HC Deb 07 March 1990 vol 168 cc868-9
14. Mr. Barry Field

To ask the Secretary of State for Foreign and Commonwealth Affairs if he will report on the outcome of his discussions following his recent visit to Hungary.

Mr. Hurd

I visited Hungary from 27 February to I March and had talks with members of the Government and representatives of the opposition. I welcomed the steps which Hungary is taking to full democracy, including free elections on 25 March. I confirmed our support through the know-how fund. The prospects for full and effective use of the fund are good.

Mr. Field

I thank my right hon. Friend for his very full answer and the extension of the know-how fund from Poland to Hungary, as well as 40 other projects. Does he agree, however, that the real test of merit for the Soviet Union is the timing of the withdrawal of its troops'' Having so recently visited the area, can he say why there is such a choke point at the border station of Csap, which also involves the withdrawal from Czechoslovakia? Will he, on behalf of the Conservative side of the House, wish the Hungarian people great success in the election and in overthrowing a Communist Government for the first time in 40 years?

Mr. Hurd

My hon. Friend is well informed and quite right. There has been a hiccup in discussions between the Hungarians and the Soviet Government, not on the principle of Soviet withdrawal of troops but on the timing. My hon. Friend may have put his finger on one of the reasons for that—the congestion on the railways which serve for evacuating Russian troops from Czechoslovakia and from Hungary. I join my hon. Friend in hoping that the elections on 25 March are a resounding success and that there is a high turnout.

Mr. Winnick

It would be useful if Conservative Members were committed to free elections everywhere, as Opposition Members are.
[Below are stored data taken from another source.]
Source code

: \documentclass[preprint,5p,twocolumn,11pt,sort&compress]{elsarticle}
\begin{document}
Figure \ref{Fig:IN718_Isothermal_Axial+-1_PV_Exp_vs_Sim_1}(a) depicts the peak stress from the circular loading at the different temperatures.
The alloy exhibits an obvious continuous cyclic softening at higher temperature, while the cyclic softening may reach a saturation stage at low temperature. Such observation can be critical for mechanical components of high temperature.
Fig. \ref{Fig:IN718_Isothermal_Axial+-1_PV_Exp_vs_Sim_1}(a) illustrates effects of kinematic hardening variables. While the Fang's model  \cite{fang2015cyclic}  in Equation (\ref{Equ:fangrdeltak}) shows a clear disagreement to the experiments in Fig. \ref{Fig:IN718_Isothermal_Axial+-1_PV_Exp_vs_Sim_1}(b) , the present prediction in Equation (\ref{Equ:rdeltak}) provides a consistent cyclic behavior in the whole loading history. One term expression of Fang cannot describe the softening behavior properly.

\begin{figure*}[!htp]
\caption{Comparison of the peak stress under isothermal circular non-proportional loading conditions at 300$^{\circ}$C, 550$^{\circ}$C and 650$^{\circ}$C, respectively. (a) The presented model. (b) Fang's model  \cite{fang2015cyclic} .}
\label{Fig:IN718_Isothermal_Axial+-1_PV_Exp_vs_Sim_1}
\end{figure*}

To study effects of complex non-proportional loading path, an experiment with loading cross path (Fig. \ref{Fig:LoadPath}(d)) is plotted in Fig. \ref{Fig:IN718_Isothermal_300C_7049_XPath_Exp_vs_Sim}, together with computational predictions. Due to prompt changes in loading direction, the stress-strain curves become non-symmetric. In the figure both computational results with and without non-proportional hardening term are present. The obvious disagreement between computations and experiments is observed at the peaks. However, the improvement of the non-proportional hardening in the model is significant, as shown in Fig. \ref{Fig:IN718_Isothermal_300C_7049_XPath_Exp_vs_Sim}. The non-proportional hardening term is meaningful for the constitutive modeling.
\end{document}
Will the Foreign Secretary take the opportunity arising from the question to praise the Soviet leadership not only for bringing about the rule of law and parliamentary democracy, or the beginnings of it, in the Soviet Union but for pursuing a policy in eastern Europe whereby at long last the people in those countries will be able to elect the Governments that they want without any interference from the Soviet Union?

Mr. Hurd

Certainly the Soviet Union is now allowing things to happen in eastern Europe which previously it suppressed, but the main tribute for that is due to the people of Hungary who have insisted on that and have been pioneering and making a success of it.